TQE Tools

This page contains documentation for each tool used in the TQE Tutorial. These tools are intended as free and open-source resources to the MQM community, and may be used as templates for more sophisticated tools.

The tools are divided among the three stages of a TQE:

  1. Preliminary Stage: STS Generation, Metric Generation, Bitext Generation
  2. Error Annotation Stage: TRG Annotation Tool, JSON-TEI Converter, TEI Annotation Reconstructor
  3. Automatic Calculation & Follow-Up Stage: TQE Calculator and downloadable spreadsheet

1. Preliminary stage

1.1 STS Generation

The structured translation specifications (STS) file is an XML file that represents the specifications for the original translation job through a series of <parameter> elements, organized in <section> elements. Each <parameter> has various <subparameter> children, each of which has one or more <value> elements detailing the specifications. The parameters reflect those outlined in ASTM F2575.

1.2 Metric Generation

A discussion of the parts of an MQM metric may be found here.

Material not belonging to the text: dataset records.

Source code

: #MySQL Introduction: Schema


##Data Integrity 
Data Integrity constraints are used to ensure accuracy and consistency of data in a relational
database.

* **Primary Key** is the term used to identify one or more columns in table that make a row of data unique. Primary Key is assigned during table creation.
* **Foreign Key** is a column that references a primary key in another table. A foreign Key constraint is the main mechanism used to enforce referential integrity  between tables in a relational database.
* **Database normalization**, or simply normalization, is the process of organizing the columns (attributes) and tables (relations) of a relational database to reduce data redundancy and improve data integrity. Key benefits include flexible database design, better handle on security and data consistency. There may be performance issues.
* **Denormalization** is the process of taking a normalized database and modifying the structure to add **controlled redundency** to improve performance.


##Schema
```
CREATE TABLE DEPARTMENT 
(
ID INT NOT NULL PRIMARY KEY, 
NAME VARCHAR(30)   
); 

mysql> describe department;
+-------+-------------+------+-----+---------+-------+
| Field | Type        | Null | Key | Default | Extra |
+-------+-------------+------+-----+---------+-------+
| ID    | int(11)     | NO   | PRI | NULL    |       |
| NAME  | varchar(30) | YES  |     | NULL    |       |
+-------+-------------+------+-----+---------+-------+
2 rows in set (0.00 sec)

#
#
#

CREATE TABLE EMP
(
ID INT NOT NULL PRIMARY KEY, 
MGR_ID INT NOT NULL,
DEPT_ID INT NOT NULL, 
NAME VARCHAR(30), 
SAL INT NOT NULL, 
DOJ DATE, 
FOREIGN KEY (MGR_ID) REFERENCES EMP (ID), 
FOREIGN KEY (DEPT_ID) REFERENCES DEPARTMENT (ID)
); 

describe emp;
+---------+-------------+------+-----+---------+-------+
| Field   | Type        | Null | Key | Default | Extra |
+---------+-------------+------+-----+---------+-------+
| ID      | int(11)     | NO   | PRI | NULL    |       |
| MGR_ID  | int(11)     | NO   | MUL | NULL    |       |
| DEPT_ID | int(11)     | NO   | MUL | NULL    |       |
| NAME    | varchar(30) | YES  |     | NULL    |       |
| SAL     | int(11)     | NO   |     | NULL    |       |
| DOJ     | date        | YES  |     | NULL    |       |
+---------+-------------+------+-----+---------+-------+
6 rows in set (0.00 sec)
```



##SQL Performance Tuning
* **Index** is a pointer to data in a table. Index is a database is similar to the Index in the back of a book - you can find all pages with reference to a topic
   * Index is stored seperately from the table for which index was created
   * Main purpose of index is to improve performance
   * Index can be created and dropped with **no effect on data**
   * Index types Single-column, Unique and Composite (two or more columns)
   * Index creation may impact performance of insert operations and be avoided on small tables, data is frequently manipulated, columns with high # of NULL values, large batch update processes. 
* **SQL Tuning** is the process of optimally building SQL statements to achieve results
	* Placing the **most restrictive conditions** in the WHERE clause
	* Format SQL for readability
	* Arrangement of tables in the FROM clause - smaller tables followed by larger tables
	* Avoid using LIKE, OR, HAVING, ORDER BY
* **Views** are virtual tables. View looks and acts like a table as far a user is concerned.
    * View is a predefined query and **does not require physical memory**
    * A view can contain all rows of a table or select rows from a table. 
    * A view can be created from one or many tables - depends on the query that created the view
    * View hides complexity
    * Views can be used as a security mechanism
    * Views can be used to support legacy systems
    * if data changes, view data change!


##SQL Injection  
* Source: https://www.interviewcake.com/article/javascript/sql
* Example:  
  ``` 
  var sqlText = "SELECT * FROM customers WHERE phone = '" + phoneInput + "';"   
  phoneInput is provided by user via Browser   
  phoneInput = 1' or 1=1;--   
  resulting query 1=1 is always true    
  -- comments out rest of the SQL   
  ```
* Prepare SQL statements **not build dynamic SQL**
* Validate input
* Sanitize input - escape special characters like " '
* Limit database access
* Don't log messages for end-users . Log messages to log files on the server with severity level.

The section will present two methods to produce a file such as concrete-example-metric.xml. It may be done by hand or with a tool.

The basic workflow for both methods is the same:

  • You will need a copy of the MQM Error Typology. This can be the full or core, XML, or a spreadsheet.
  • You will select a subset of the Typology to be the errors that are relevant to the specifications of your TQE.
  • You will add the other information relevant to the scoring model.
[Here is the typology file.] Selecting a subset of errors and adding scoring model information can be done by hand or with a tool. Both approaches are detailed below.

By Hand

This method can be time consuming, especially for those unfamiliar with XML, but can be performed in any text editor.

A metric XML file always has a <issues> element at its root. It contains attributes that carry data relevant for the scoring model, inclding:

  • Severity level penalty point multipliers for neutral, minor, major, and critical errors. Here, we use the defaults: 0, 1, 5, and 25, respectively.
  • The maximum overall quality score that the sample may receive. Here, the score is out of 100.
  • The minimum overall quality score that a sample must receive in order to receive a passing quality rating. Here, a translation must receive a score of at least 80.
  • Whether or not the scoring model will be calibrated (discussed elsewhere). Here, we use an uncalibrated scoring model.
  • A reference word count, to be used in normalization. The actual number is not important, but it must be consistent across the scoring process, and so is provided as part of the metric.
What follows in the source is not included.